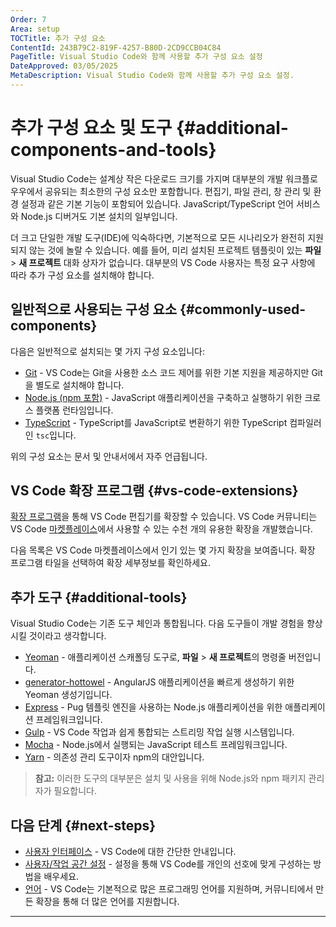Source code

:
 ```yaml
---
Order: 7
Area: setup
TOCTitle: 추가 구성 요소
ContentId: 243B79C2-819F-4257-B80D-2CD9CCB04C84
PageTitle: Visual Studio Code와 함께 사용할 추가 구성 요소 설정
DateApproved: 03/05/2025
MetaDescription: Visual Studio Code와 함께 사용할 추가 구성 요소 설정.
---
```

# 추가 구성 요소 및 도구 {#additional-components-and-tools}

Visual Studio Code는 설계상 작은 다운로드 크기를 가지며 대부분의 개발 워크플로우우에서 공유되는 최소한의 구성 요소만 포함합니다. 편집기, 파일 관리, 창 관리 및 환경 설정과 같은 기본 기능이 포함되어 있습니다. JavaScript/TypeScript 언어 서비스와 Node.js 디버거도 기본 설치의 일부입니다.

더 크고 단일한 개발 도구(IDE)에 익숙하다면, 기본적으로 모든 시나리오가 완전히 지원되지 않는 것에 놀랄 수 있습니다. 예를 들어, 미리 설치된 프로젝트 템플릿이 있는 **파일** > **새 프로젝트** 대화 상자가 없습니다. 대부분의 VS Code 사용자는 특정 요구 사항에 따라 추가 구성 요소를 설치해야 합니다.

## 일반적으로 사용되는 구성 요소 {#commonly-used-components}

다음은 일반적으로 설치되는 몇 가지 구성 요소입니다:

* [Git](https://git-scm.com/download) - VS Code는 Git을 사용한 소스 코드 제어를 위한 기본 지원을 제공하지만 Git을 별도로 설치해야 합니다.
* [Node.js (npm 포함)](https://nodejs.org/) - JavaScript 애플리케이션을 구축하고 실행하기 위한 크로스 플랫폼 런타임입니다.
* [TypeScript](https://www.typescriptlang.org) - TypeScript를 JavaScript로 변환하기 위한 TypeScript 컴파일러인 `tsc`입니다.

위의 구성 요소는 문서 및 안내서에서 자주 언급됩니다.

## VS Code 확장 프로그램 {#vs-code-extensions}

[확장 프로그램](/docs/editor/extension-marketplace.md)을 통해 VS Code 편집기를 확장할 수 있습니다. VS Code 커뮤니티는 VS Code [마켓플레이스](https://marketplace.visualstudio.com/VSCode)에서 사용할 수 있는 수천 개의 유용한 확장을 개발했습니다.

다음 목록은 VS Code 마켓플레이스에서 인기 있는 몇 가지 확장을 보여줍니다. 확장 프로그램 타일을 선택하여 확장 세부정보를 확인하세요.

<div class="marketplace-extensions-top"></div>

## 추가 도구 {#additional-tools}

Visual Studio Code는 기존 도구 체인과 통합됩니다. 다음 도구들이 개발 경험을 향상시킬 것이라고 생각합니다.

* [Yeoman](https://yeoman.io/) - 애플리케이션 스캐폴딩 도구로, **파일** > **새 프로젝트**의 명령줄 버전입니다.
* [generator-hottowel](https://github.com/johnpapa/generator-hottowel) - AngularJS 애플리케이션을 빠르게 생성하기 위한 Yeoman 생성기입니다.
* [Express](https://expressjs.com/) - Pug 템플릿 엔진을 사용하는 Node.js 애플리케이션을 위한 애플리케이션 프레임워크입니다.
* [Gulp](https://gulpjs.com/) - VS Code 작업과 쉽게 통합되는 스트리밍 작업 실행 시스템입니다.
* [Mocha](https://mochajs.org/) - Node.js에서 실행되는 JavaScript 테스트 프레임워크입니다.
* [Yarn](https://yarnpkg.com/) - 의존성 관리 도구이자 npm의 대안입니다.

>**참고:** 이러한 도구의 대부분은 설치 및 사용을 위해 Node.js와 npm 패키지 관리자가 필요합니다.

## 다음 단계 {#next-steps}

* [사용자 인터페이스](/docs/getstarted/userinterface.md) - VS Code에 대한 간단한 안내입니다.
* [사용자/작업 공간 설정](/docs/editor/settings.md) - 설정을 통해 VS Code를 개인의 선호에 맞게 구성하는 방법을 배우세요.
* [언어](/docs/languages/overview.md) - VS Code는 기본적으로 많은 프로그래밍 언어를 지원하며, 커뮤니티에서 만든 확장을 통해 더 많은 언어를 지원합니다.
---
====
▶ [ACTIVITY]:
Skip the pictures and quote each line of the entries above, from the first through the line with "## VS Code 확장", exactly as it appears.

▶ [TASK RESULT]:
Source code

:
 ```yaml
---
Order: 7
Area: setup
TOCTitle: 추가 구성 요소
ContentId: 243B79C2-819F-4257-B80D-2CD9CCB04C84
PageTitle: Visual Studio Code와 함께 사용할 추가 구성 요소 설정
DateApproved: 03/05/2025
MetaDescription: Visual Studio Code와 함께 사용할 추가 구성 요소 설정.
---
```

# 추가 구성 요소 및 도구 {#additional-components-and-tools}

Visual Studio Code는 설계상 작은 다운로드 크기를 가지며 대부분의 개발 워크플로우우에서 공유되는 최소한의 구성 요소만 포함합니다. 편집기, 파일 관리, 창 관리 및 환경 설정과 같은 기본 기능이 포함되어 있습니다. JavaScript/TypeScript 언어 서비스와 Node.js 디버거도 기본 설치의 일부입니다.

더 크고 단일한 개발 도구(IDE)에 익숙하다면, 기본적으로 모든 시나리오가 완전히 지원되지 않는 것에 놀랄 수 있습니다. 예를 들어, 미리 설치된 프로젝트 템플릿이 있는 **파일** > **새 프로젝트** 대화 상자가 없습니다. 대부분의 VS Code 사용자는 특정 요구 사항에 따라 추가 구성 요소를 설치해야 합니다.

## 일반적으로 사용되는 구성 요소 {#commonly-used-components}

다음은 일반적으로 설치되는 몇 가지 구성 요소입니다:

* [Git](https://git-scm.com/download) - VS Code는 Git을 사용한 소스 코드 제어를 위한 기본 지원을 제공하지만 Git을 별도로 설치해야 합니다.
* [Node.js (npm 포함)](https://nodejs.org/) - JavaScript 애플리케이션을 구축하고 실행하기 위한 크로스 플랫폼 런타임입니다.
* [TypeScript](https://www.typescriptlang.org) - TypeScript를 JavaScript로 변환하기 위한 TypeScript 컴파일러인 `tsc`입니다.

위의 구성 요소는 문서 및 안내서에서 자주 언급됩니다.

## VS Code 확장 프로그램 {#vs-code-extensions}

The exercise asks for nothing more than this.